REPAIR |
Declipping is the process of removing or reducing the perceptual effect of clipping from clipped audio. It consists of two steps: clipping detection, where samples are flagged as clipped or not clipped, and sample replacement, where all clipped samples are replaced with estimates of the original signal (or at least, estimates that remove the perceptual effect of clipping). Note that clipping is not a one-to-one mapping (multiple input amplitude values can be mapped to the same output amplitude value), therefore it can be impossible to reconstruct the original signal without making assumptions about properties of the input signal.
To detect clipping, we inspect the amplitude histogram of the signal. A clipped signal will have a local maxima near the clipping threshold, since all values beyond the threshold get mapped at or near the clipping threshold. A non-clipped signal should have a peak at the DC value and monotonically decrease to zero in both directions. Looking for the unnatural local maxima allows us to estimate the clipping threshold, and wherever the signal rises above the clipping threshold, we detect clipping.

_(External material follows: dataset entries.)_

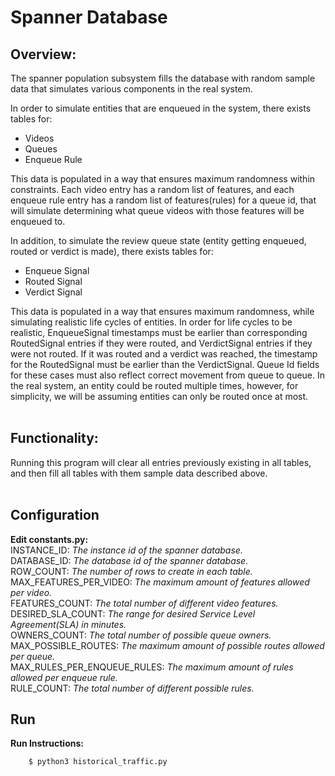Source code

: 

# Spanner Database

## **Overview:**
The spanner population subsystem fills the database with random sample data that simulates various components in the real system.

 In order to simulate entities that are enqueued in the system, there exists tables for:<br/>
 * Videos<br/>
 * Queues <br/>
* Enqueue Rule<br/>

This data is populated in a way that ensures maximum randomness within constraints. Each video entry has a random list of features, and each enqueue rule entry has a random list of features(rules) for a queue id, that will simulate determining what queue videos with those features will be enqueued to. 

 In addition, to simulate the review queue state (entity getting enqueued, routed or verdict is made), there exists tables for:<br/>
 * Enqueue Signal<br/>
 * Routed Signal<br/>
 * Verdict Signal <br/>

This data is populated in a way that ensures maximum randomness, while simulating realistic life cycles of entities. In order for life cycles to be realistic, EnqueueSignal timestamps must be earlier than corresponding RoutedSignal entries if they were routed, and VerdictSignal entries if they were not routed. If it was routed and a verdict was reached, the timestamp for the RoutedSignal must be earlier than the VerdictSignal. Queue Id fields for these cases must also reflect correct movement from queue to queue. In the real system, an entity could be routed multiple times, however, for simplicity, we will be assuming entities can only be routed once at most.
 <br/><br/>

## Functionality:<br/>
Running this program will clear all entries previously existing in all tables, and then fill all tables with them sample data described above.<br/><br/>



**Configuration**
-------------------------------------------------------------------------------

**Edit constants.py:**<br/>
INSTANCE_ID: *The instance id of the spanner database.*<br/>
DATABASE_ID: *The database id of the spanner database.* <br/>
ROW_COUNT: *The number of rows to create in each table.*<br/>
MAX_FEATURES_PER_VIDEO: *The maximum amount of features allowed per video.* <br/>
FEATURES_COUNT: *The total number of different video features.*<br/>
DESIRED_SLA_COUNT: *The range for desired Service Level Agreement(SLA) in minutes.*<br/>
OWNERS_COUNT: *The total number of possible queue owners.*<br/>
MAX_POSSIBLE_ROUTES: *The maximum amount of possible routes allowed per queue.*<br/>
MAX_RULES_PER_ENQUEUE_RULES: *The maximum amount of rules allowed per enqueue rule.*<br/>
RULE_COUNT: *The total number of different possible rules.*<br/>


**Run**
-------------------------------------------------------------------------------

**Run Instructions:**

        $ python3 historical_traffic.py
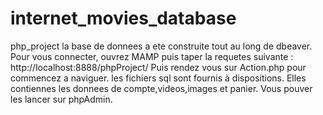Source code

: # internet_movies_database
php_project
la base de donnees a ete construite tout au long de dbeaver. 
Pour vous connecter, ouvrez MAMP puis taper la requetes suivante :
http://localhost:8888/phpProject/
Puis rendez vous sur Action.php pour commencez a naviguer.
les fichiers sql sont fournis à dispositions. Elles contiennes les donnees de compte,videos,images et panier. Vous pouver les lancer sur phpAdmin.
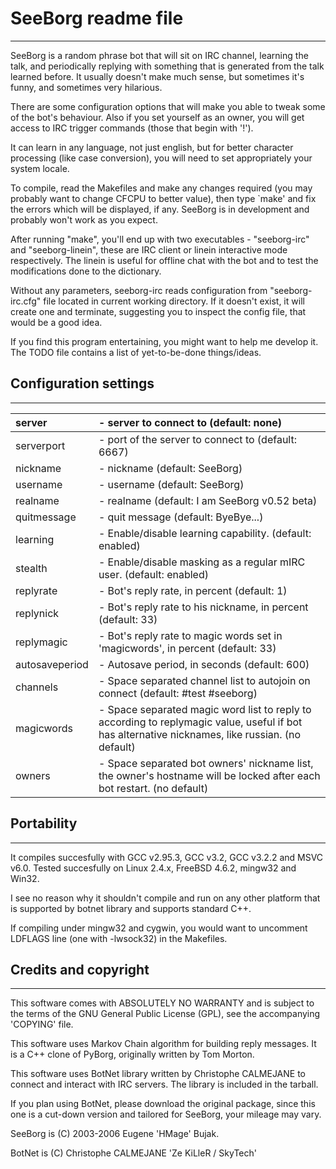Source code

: # SeeBorg readme file #

---

SeeBorg is a random phrase bot that will sit on IRC channel, learning the
talk, and periodically replying with something that is generated from the talk
learned before. It usually doesn't make much sense, but sometimes it's funny,
and sometimes very hilarious.

There are some configuration options that will make you able to tweak some of
the bot's behaviour. Also if you set yourself as an owner, you will get access
to IRC trigger commands (those that begin with '!').

It can learn in any language, not just english, but for better character
processing (like case conversion), you will need to set appropriately your
system locale.

To compile, read the Makefiles and make any changes required (you may probably
want to change CFCPU to better value), then type `make' and fix the errors
which will be displayed, if any. SeeBorg is in development and probably won't
work as you expect.

After running "make", you'll end up with two executables - "seeborg-irc" and
"seeborg-linein", these are IRC client or linein interactive mode
respectively. The linein is useful for offline chat with the bot and to test
the modifications done to the dictionary.

Without any parameters, seeborg-irc reads configuration from "seeborg-irc.cfg"
file located in current working directory. If it doesn't exist, it will create
one and terminate, suggesting you to inspect the config file, that would be a
good idea.

If you find this program entertaining, you might want to help me develop it.
The TODO file contains a list of yet-to-be-done things/ideas.


## Configuration settings ##

---

| server         | - server to connect to (default: none) |
|:---------------|:---------------------------------------|
| serverport     | - port of the server to connect to (default: 6667) |
| nickname       | - nickname (default: SeeBorg) |
| username       | - username (default: SeeBorg) |
| realname       | - realname (default: I am SeeBorg v0.52 beta) |
| quitmessage    | - quit message (default: ByeBye...) |
| learning       | - Enable/disable learning capability. (default: enabled) |
| stealth        | - Enable/disable masking as a regular mIRC user. (default: enabled) |
| replyrate      | - Bot's reply rate, in percent (default: 1) |
| replynick      | - Bot's reply rate to his nickname, in percent (default: 33) |
| replymagic     | - Bot's reply rate to magic words set in 'magicwords',                 in percent (default: 33) |
| autosaveperiod | - Autosave period, in seconds (default: 600) |
| channels       | - Space separated channel list to autojoin on connect (default: #test #seeborg) |
| magicwords     | - Space separated magic word list to reply to according to replymagic value, useful if bot has alternative nicknames, like russian. (no default) |
| owners         | - Space separated bot owners' nickname list, the owner's hostname will be locked after each bot restart. (no default) |


## Portability ##

---

It compiles succesfully with GCC v2.95.3, GCC v3.2, GCC v3.2.2 and MSVC v6.0.
Tested succesfully on Linux 2.4.x, FreeBSD 4.6.2, mingw32 and Win32.

I see no reason why it shouldn't compile and run on any other platform that is
supported by botnet library and supports standard C++.

If compiling under mingw32 and cygwin, you would want to uncomment LDFLAGS
line (one with -lwsock32) in the Makefiles.


## Credits and copyright ##

---

This software comes with ABSOLUTELY NO WARRANTY and is subject to the terms of
the GNU General Public License (GPL), see the accompanying 'COPYING' file.

This software uses Markov Chain algorithm for building reply messages. It is a
C++ clone of PyBorg, originally written by Tom Morton.

This software uses BotNet library written by Christophe CALMEJANE to connect
and interact with IRC servers. The library is included in the tarball.

If you plan using BotNet, please download the original package, since this one
is a cut-down version and tailored for SeeBorg, your mileage may vary.

SeeBorg is (C) 2003-2006 Eugene 'HMage' Bujak.

BotNet is (C) Christophe CALMEJANE 'Ze KiLleR / SkyTech'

Our declipping algorithm assumes that the signal on either side of a clipping region is stationary: the statistical properties of the signal do not change over time (at least for short periods of time, say 30 milliseconds). This allows us to declip by linearly interpolating blocks on either side of the clipped region. We do this bin by bin in the frequency domain. We also assume that clipping does not modify the phase of the signal. We determined this heuristically by creating the phase examples below.
For a formal description of our algorithm, see our AES publication: Laguna, Christopher, and Alexander Lerch. "An Efficient Algorithm for Clipping Detection and Declipping Audio." (2016). This is available at http://www.gtcmt.gatech.edu/publications/music-informatics.
Declipping
|
Phase Tests
|
The declipping examples demonstrate the performance of the declipping algorithm. The phase tests demonstrate that clipping distorts a signal's frequency content more its phase content. The input and clipped signals are blocked, and a reconstructed signal is created by combining the original signal's FFT magnitude with the clipped signal's FFT phase. As you can hear, the reconstructed signal sounds extremely similar to the original signal.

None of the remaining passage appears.